By the way, I like their new kilo joule menus even though the staff don’t. Apparently it takes longer to serve because us customers keep weighing up the better choices based on the stats. I reckon that means a blow has been struck in trimming Maccas customers which has to be a good thing.
Sorry for causing offense Pete…..I didn’t try the coffee…..after previous experience I was scared 3 bucks would only buy me a thimble-full.
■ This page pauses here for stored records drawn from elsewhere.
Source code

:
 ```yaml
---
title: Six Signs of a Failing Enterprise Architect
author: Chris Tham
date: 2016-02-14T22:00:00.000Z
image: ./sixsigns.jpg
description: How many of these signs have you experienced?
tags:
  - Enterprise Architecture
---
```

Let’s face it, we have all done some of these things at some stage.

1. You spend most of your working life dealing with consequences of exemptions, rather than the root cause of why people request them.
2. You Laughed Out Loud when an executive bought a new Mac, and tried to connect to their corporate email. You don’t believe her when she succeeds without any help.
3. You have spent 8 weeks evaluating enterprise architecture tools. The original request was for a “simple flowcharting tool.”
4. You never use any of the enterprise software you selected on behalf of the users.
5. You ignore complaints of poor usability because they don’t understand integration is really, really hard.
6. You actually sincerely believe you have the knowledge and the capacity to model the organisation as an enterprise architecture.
Let’s not worry about political correctness here…..let’s chat about Indians. I recently wrote about how great it was that you could hop into the front of a taxi in Australia and chat to the driver about every topic on earth….well…..Brisbane trip, taxi to and from the airport….$50 bucks each way….Indian drivers…..the first one said nothing….NOTHING….didn’t even reply to my courteous “Good morning”, or thank me for my custom…….second one said nothing for the first 20 minutes then started complaining about a rude customer for the last 5 minutes. I’m going to start a movement to bring back rotund Aussie taxi drivers.
I feel a lot better after sharing that.
Some Injuns took over the servo at the bottom of the Westgate bridge and stuffed up the service. I have seen queues right out the driveway but they still insisted on keeping half the bowsers locked out.
Lost me for good. Maybe that’s what happened in Fiji. (Now that’s real political incorrectness.)
Whatever’s happening in Fiji it’s a mess even though I can understand the reasons behind the original coup.
Personally I don’t think you should be so derisive towards Maccy D’s. How they manage to create food with less nutritional value than the packaging it comes in is truly a scientific marvel. It defies all known laws of logic and reason and consequently should be celebrated for pushing the frontiers of food science knowledge.
That aside, I wouldn’t recommend actually eating any of it though. That’s just madness.
“That aside, I wouldn’t recommend actually eating any of it though. That’s just madness.”
Thank you Lance, I should have sought your wisdom before allowing any of it to pass my lips…….from what little I had to sample, the bread didn’t actually taste like bread…..it was sorta……like something from some other planet.
HAHA.. wonderful. I regret not having seen your blog earlier. Subscribed!
Thank you for your visit and comment Sami…..nice to have your company.
Forget the McDonald’s, I’m more concerned that your wind turbine has one too many rotors.
It was designed by a Dutchman………….apparently.
When I was in my first year at uni one of these establishments opened quite near (walking distance) and we students were showered with “buy one, get one free” deals. Being starving students we paired off quickly and went to taste test this new “restaurant” … I have not eaten from the chain since. The manservant constantly tells me that I would starve on a road trip across the States as I have not found a “fast food” here that I like. I am partial to Aussie KFC and enjoy a zinger burger whenever home, but it tastes different here.
It is pleasing that I am not alone in my distaste for these establishments Emjay.
I must also admit to liking the taste of KFC but haven’t been there in years mainly due my vision of all the fat going straight to my arteries.
D2 developed a severe intolerance to dairy food after developing chronic fatigue, but the last dairy food her system could tolerate was the cheese on a McYuk burger. One can only surmise as to its ingredients but I have long suspected it is not a dairy product.
Every ingredient in this product tasted artificial to me FD…God knows what went into it….or perhaps She is equally bewildered.
There are few things in this world quite so wrong as a McDonald’s breakfast. Egg McFlat-things, Sausage McSquished burger. All wrong wrong wrong. You’re much better off finding a local greasy spoon cafe and having a big crispy bacon sandwich.
Ahhhh… why did I not have the wisdom of your experience Vicola before entering this establishment.